Administrations differ in the value they set upon these various qualities, and the resulting decisions are consequently different. The majority of administrations speak strongly in favour of female employment, but do not give the details of the reasoning which brings them to this conclusion. Weighing up the evidence which is to hand I think we must be forced to the conclusion that the factor which turns the scale in favour of women is their docility. Doubtless the authorities are influenced to a considerable extent by the necessity of justifying themselves in adopting female labour. But after allowing for this influence, there does not seem sufficient reason for the very general declaration in favour of women unless we allow a tremendous value to their docility. I feel quite certain that this characteristic of women is exceedingly attractive to busy administrative officers. With a male staff, torn and agitated by the labour upheavals going on around them, there is doubtless much. unrest and troublesome worry. Women are not so much affected by these disturbances. If this does not weigh as heavily as suggested it is hard to understand the present position of heads of departments. 

As illustrating the attitude that the remaining considerations are not so conclusively favourable, I will give an instance of a State that has boldly declared the experiment to be unsuccessful. Belgium has since 1884 been gradually brought to the conclusion that the employment of women is a distinct failure. In that year the employment of women in railway offices at the large stations was abandoned because of the exigencies of the service in such offices. The night duty, the tremendous rushes of work, and-other circumstances required work at high pressure, and under such conditions women proved of less value than men. Their employment was continued elsewhere however, as for example in the central town offices. But here also the inferiority of women asserted itself. They were found to be unable to perform long- continued work at the counters, or the reception of telegrams dictated by telephone subscribers. They could not be shifted rapidly from point to point or office to office, as the pressure of the work shifted. They could not be relied on for irregular work to meet the irregular needs or sudden emergencies, and they were more frequently ill. So the Belgian State decided that female labour was incompatible with a service seeking to give the best results to the public, such as moderate tariffs and celerity in transmission, without too large a financial sacrifice, and in 1889 the recruiting of women for the telegraph service ceased entirely. Germany is still undecided, and reserves its opinion on the value of female telegraphists, but meanwhile no more are being admitted to the service. A smaller administration, Senegal to wit, has abandoned the employment of women for practically the same reasons as Belgium. 

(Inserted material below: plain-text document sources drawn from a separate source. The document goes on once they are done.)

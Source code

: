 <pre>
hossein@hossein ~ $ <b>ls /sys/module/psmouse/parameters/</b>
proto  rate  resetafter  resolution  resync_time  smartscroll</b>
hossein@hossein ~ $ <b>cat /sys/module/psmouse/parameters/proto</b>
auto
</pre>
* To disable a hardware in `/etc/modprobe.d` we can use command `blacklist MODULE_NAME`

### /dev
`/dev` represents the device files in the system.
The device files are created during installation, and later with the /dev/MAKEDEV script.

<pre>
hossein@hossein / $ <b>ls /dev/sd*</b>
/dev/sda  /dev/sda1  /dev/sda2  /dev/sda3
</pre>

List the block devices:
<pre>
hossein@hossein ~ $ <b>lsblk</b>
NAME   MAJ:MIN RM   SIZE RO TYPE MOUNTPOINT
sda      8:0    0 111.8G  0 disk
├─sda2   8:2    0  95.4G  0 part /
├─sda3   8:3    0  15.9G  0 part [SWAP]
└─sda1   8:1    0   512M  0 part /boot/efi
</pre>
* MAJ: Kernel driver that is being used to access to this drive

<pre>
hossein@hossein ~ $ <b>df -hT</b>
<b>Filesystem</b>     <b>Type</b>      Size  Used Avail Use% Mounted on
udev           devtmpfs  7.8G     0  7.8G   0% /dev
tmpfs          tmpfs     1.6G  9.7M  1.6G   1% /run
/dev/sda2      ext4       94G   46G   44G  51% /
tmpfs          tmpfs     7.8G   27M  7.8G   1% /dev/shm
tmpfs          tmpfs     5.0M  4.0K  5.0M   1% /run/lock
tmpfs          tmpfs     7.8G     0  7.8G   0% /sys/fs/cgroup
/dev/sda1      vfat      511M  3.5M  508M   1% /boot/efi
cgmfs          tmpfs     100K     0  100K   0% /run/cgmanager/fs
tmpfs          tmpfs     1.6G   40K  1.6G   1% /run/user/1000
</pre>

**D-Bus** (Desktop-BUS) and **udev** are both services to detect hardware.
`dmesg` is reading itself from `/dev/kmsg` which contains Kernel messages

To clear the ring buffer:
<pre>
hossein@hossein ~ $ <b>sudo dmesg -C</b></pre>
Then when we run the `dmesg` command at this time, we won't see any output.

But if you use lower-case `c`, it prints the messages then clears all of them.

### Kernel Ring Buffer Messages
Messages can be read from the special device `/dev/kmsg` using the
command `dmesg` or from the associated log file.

In conclusion, there is undoubtedly an excellent field for observation in the English Post Office, and many good results could be looked for if information were carefully collected, intelligibly classified, and frankly published. In view of the importance of the subject it is due to the public that some such work should be entered upon. Meanwhile our investigation of the material at hand, whilst bringing out many important facts, still leaves the main question of the relative value of male and female labour in the present day, to a large extent unsettled. But one result seems quite certain: Were it not for the docility of women there is no sufficient reason apparent to justify the favour with which they are viewed by administrative officers and others responsible for their employment. CHARLES H. GARLAND.